②③基本的に厚さがなく薄すぎるリードというのは音質も薄くなり、リードに開きがありすぎると制御しきれなくなるため狭い開きを好むようになります。薄くて開きのほぼ無いリードを選んだ結果、どういった現象が起きるのか。息が入りにくくなり、音量は限りなく小さいか、出にくい状態になります。アンブシュアで包み込もうとすると途端に閉じてしまうのでほぼアンブシュアの力を使わなくなります。そうすると、正確にp, ppをスタートさせることが難しくなります。仮にp, ppが上手く発音できたとしても、そもそもリードが薄く音質も薄いので「周りに溶け込むようなp, ppの音色」を出すのは非常に難しいでしょう。大きい音を出そうと思ってもリードがぺたんこで息が入らないのでfも出ません。

④ここからは、どのようなリードを目指していけば良いか、私なりの考えをお話しします。
(重すぎる、強すぎるリードはそもそも最初から演奏困難なので除外するとして)適度な振動と開きが保たれるリードであることがまず大事です。そこに奏者の好みや適正で吹奏感の違いが加わります。軽めでも重めでも適度な振動と開きがあり、その機能ができる限り長く保たれることが重要なのです。そうすることにより、音量の幅をつけることができます。ちなみに、p, ppの場合はむしろリードを包み込むアンブシュアの圧力を高めるほうが発音しやすくなります。詳しくは以前に書いてある記事をご覧ください。
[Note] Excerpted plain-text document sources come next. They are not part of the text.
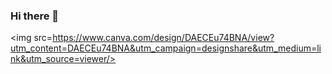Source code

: 
### Hi there 👋
<img src=https://www.canva.com/design/DAECEu74BNA/view?utm_content=DAECEu74BNA&utm_campaign=designshare&utm_medium=link&utm_source=viewer/>

<!--
**durvasnaik1995/durvasnaik1995** is a ✨ _special_ ✨ repository because its `README.md` (this file) appears on your GitHub profile.

Here are some ideas to get you started:

- 🔭 I’m currently working on ...
- 🌱 I’m currently learning ...
- 👯 I’m looking to collaborate on ...
- 🤔 I’m looking for help with ...
- 💬 Ask me about ...
- 📫 How to reach me: ...
- 😄 Pronouns: ...
- ⚡ Fun fact: ...
-->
【軽めでも重めでも適度な振動と開きが保たれること】がなぜ重要なのか。それは、奏者である私たちが【開の少ないオーボエリードだけれども、そこにできる限り心地よい感覚で息を吹き込み、自由な音楽表現を可能にしていく】ためです。
今回、質問を頂いた生徒さんですが、試しに私がほぼ完成させていた「KMタイプ(普通〜少し重め)」のリードを吹いてもらいました。生徒さんは少し重いな、と感じながらも普通に音を出すことができました。ある一定期間、ピープセンのトレーニングを通してアンブシュアを持続する力を少しずつつけてきているその生徒さんは、ご自分のレベルを過小評価していました。

楽器の技術をアップさせるためには、特にアンブシュア維持という一定以上の筋力が必要な箇所に関しては楽すぎる方向に進んでもあまり良いことはありません。今の自分のレベルよりもほんの少しだけ上を目指してみる。そして継続していくことにより結果的に少しずつ演奏技術、アンブシュアの維持する力が上がってきて、求めるリードも変化、成長していきます。
今回はかなり長いお話になってしまいましたが、同じような疑問をお持ちの方も多いと思い、記事にしてみました。皆さんの快適なオーボエライフに何か役立つようであれば幸いです。今日も最後まで読んでくださってありがとうございました。